The sequel, Pacific Rim Uprising, produced by Del Toro but written and directed by Steven S. DeKnight, maintains the look of the original, but is only about half as fun. John Boyega (Finn in Star Wars) stars as Jake Pentecost, the son of the dearly departed — and much better named — Stacker Pentecost (Idris Elba), who sacrificed himself for the good of humanity in the first film.
Jake lives in a world where the giant monsters known as kaiju no longer exist, but still affect the world in many ways due to the destruction they caused and fear they might come back. When he and Amara (Cailee Spaeny), a young girl obsessed with creating her own giant jaeger robot, are caught trying to steal jaeger materials, they are installed into the ongoing jaeger program instead of being sent to jail.
That is just the first of many illogical and nonsensical story twists that you’ll have to overcome if you have any hope of enjoying the sequel. Also along for the ride are Jake’s buddy/rival, Nate (Scott Eastwood); a ragtag bunch of jaeger cadets; Jules (Adria Arjona), a woman who seemingly exists merely to create a half-assed romantic triangle with Jake and Nate; and the return of Dr. Newton Geiszler (Charlie Day) and Dr. Hermann Gottlieb (Burn Gorman), whose screen time is increased significantly — which is not necessarily a good thing.
The biggest reason the first film worked is because it threw the audience into the middle of the action, with little unnecessary buildup. Uprising is almost all buildup, and it’s the worse for it. It might be different if any of the characters were worth knowing deeper than surface level. But they aren’t, and the time spent delving into their idiosyncrasies feels like the movie is spinning its wheels.

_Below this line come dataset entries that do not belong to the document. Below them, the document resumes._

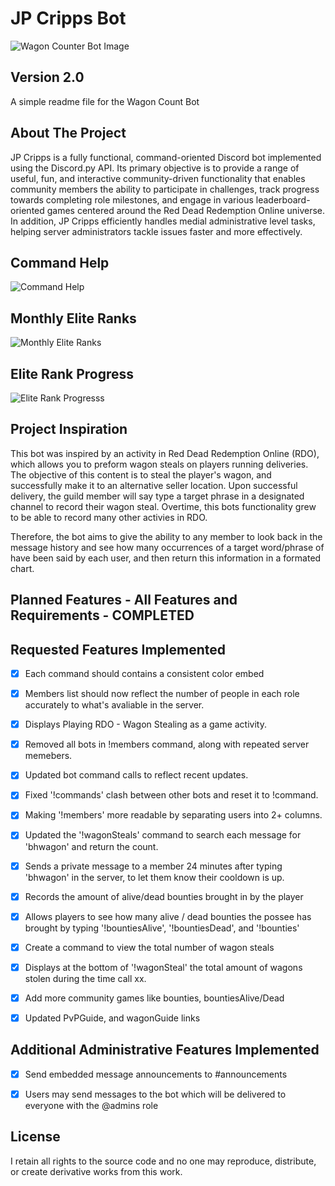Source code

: # JP Cripps Bot
![Wagon Counter Bot Image](https://user-images.githubusercontent.com/43221618/130929520-c6de4482-474a-4030-883e-e1797cbd7531.PNG)


## Version 2.0
A simple readme file for the Wagon Count Bot

## About The Project
   JP Cripps is a fully functional, command-oriented Discord bot implemented using the Discord.py API. Its primary objective is to provide a range of useful, fun, and interactive community-driven functionality that enables community members the ability to participate in challenges, track progress towards completing role milestones, and engage in various leaderboard-oriented games centered around the Red Dead Redemption Online universe. In addition, JP Cripps efficiently handles medial administrative level tasks, helping server administrators tackle issues faster and more effectively.

## Command Help
![Command  Help](https://user-images.githubusercontent.com/43221618/226866118-b5e7c335-103b-4c1f-a7c8-39aefcbec613.png)

## Monthly Elite Ranks
![Monthly Elite Ranks](https://user-images.githubusercontent.com/43221618/226869874-6abd1934-3a21-4b0f-9153-420c54aa8573.png)

## Elite Rank Progress
![Elite Rank Progresss](https://user-images.githubusercontent.com/43221618/226870189-9b2642d5-54aa-4493-9c27-9954576685d6.png)


## Project Inspiration
This bot was inspired by an activity in Red Dead Redemption Online (RDO), which allows you to preform wagon steals on players running deliveries. The objective of this content is to steal the player's wagon, and successfully make it to an alternative seller location. Upon successful delivery, the guild member will say type a target phrase in a designated channel to record their wagon steal. Overtime, this bots functionality grew to be able to record many other activies in RDO.

Therefore, the bot aims to give the ability to any member to look back in the message history and see how many occurrences of a target word/phrase of have been said by each user, and then return this information in a formated chart.


## Planned Features - All Features and Requirements - COMPLETED


## Requested Features Implemented
- [x] Each command should contains a consistent color embed
- [x] Members list should now reflect the number of people in each role accurately to what's avaliable in the server.
- [x] Displays Playing RDO - Wagon Stealing as a game activity.
- [x] Removed all bots in !members command, along with repeated server memebers.
- [x] Updated bot command calls to reflect recent updates.
- [x] Fixed '!commands' clash between other bots and reset it to !command.
- [x] Making '!members' more readable by separating users into 2+ columns.
- [x] Updated the '!wagonSteals' command to search each message for 'bhwagon' and return the count.
- [X] Sends a private message to a member 24 minutes after typing 'bhwagon' in the server, to let them know their cooldown is up.
- [X] Records the amount of alive/dead bounties brought in by the player
- [X] Allows players to see how many alive / dead bounties the possee has brought by typing '!bountiesAlive', '!bountiesDead', and '!bounties'
- [X] Create a command to view the total number of wagon steals
- [X] Displays at the bottom of '!wagonSteal' the total amount of wagons stolen during the time call xx.
- [X] Add more community games like bounties, bountiesAlive/Dead
- [X] Updated PvPGuide, and wagonGuide links


## Additional Administrative Features Implemented
- [x] Send embedded message announcements to #announcements
- [x] Users may send messages to the bot which will be delivered to everyone with the @admins role


## License
I retain all rights to the source code and no one may reproduce, distribute, or create derivative works from this work. 
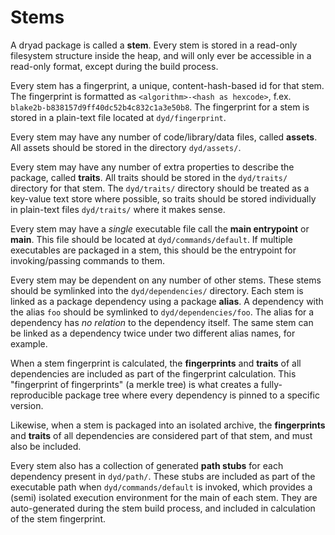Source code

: # Stems

A dryad package is called a **stem**.  Every stem is stored in a read-only filesystem structure inside the heap, and will only ever be accessible in a read-only format, except during the build process.

Every stem has a fingerprint, a unique, content-hash-based id for that stem.  The fingerprint is formatted as `<algorithm>-<hash as hexcode>`, f.ex. `blake2b-b838157d9ff40dc52b4c832c1a3e50b8`.  The fingerprint for a stem is stored in a plain-text file located at `dyd/fingerprint`.

Every stem may have any number of code/library/data files, called **assets**.  All assets should be stored in the directory `dyd/assets/`.

Every stem may have any number of extra properties to describe the package, called **traits**.  All traits should be stored in the `dyd/traits/` directory for that stem.  The `dyd/traits/` directory should be treated as a key-value text store where possible, so traits should be stored individually in plain-text files `dyd/traits/` where it makes sense.

Every stem may have a _single_ executable file call the **main entrypoint** or **main**.  This file should be located at `dyd/commands/default`.  If multiple executables are packaged in a stem, this should be the entrypoint for invoking/passing commands to them.

Every stem may be dependent on any number of other stems.  These stems should be symlinked into the `dyd/dependencies/` directory.  Each stem is linked as a package dependency using a package **alias**.  A dependency with the alias `foo` should be symlinked to `dyd/dependencies/foo`.  The alias  for a dependency has _no relation_ to the dependency itself.  The same stem can be linked as a dependency twice under two different alias names, for example.

When a stem fingerprint is calculated, the **fingerprints** and **traits** of all dependencies are included as part of the fingerprint calculation.  This "fingerprint of fingerprints" (a merkle tree) is what creates a fully-reproducible package tree where every dependency is pinned to a specific version.

Likewise, when a stem is packaged into an isolated archive, the **fingerprints** and **traits** of all dependencies are considered part of that stem, and must also be included.

Every stem also has a collection of generated **path stubs** for each dependency present in `dyd/path/`.  These stubs are included as part of the executable path when `dyd/commands/default` is invoked, which provides a (semi) isolated execution environment for the main of each stem.  They are auto-generated during the stem build process, and included in calculation of the stem fingerprint.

Once we finally get to any substantial action, there’s no feeling of excitement to it. The stakes in the first film felt real; here, the fighting comes off merely as an excuse for the filmmakers to level as many buildings as possible. Wanton destruction is never as fun as filmmakers think it is; it needs to serve a real purpose to actually be entertaining.
Boyega, who gets to use his natural British accent, is the lone actor who makes the film worth watching. Spaeny can’t make Amara into anything more than a slightly spunky kid, and Eastwood might as well be a tree for how wooden he is. All of the fun that Day and Gorman brought to the original is decimated by their expanded storylines.
The detractors of Pacific Rim called it a second-rate mashup of Transformers and Godzilla, and this time they’re actually right. Uprising is a poor imitator of the original, one that’s not worth any movie lover’s time.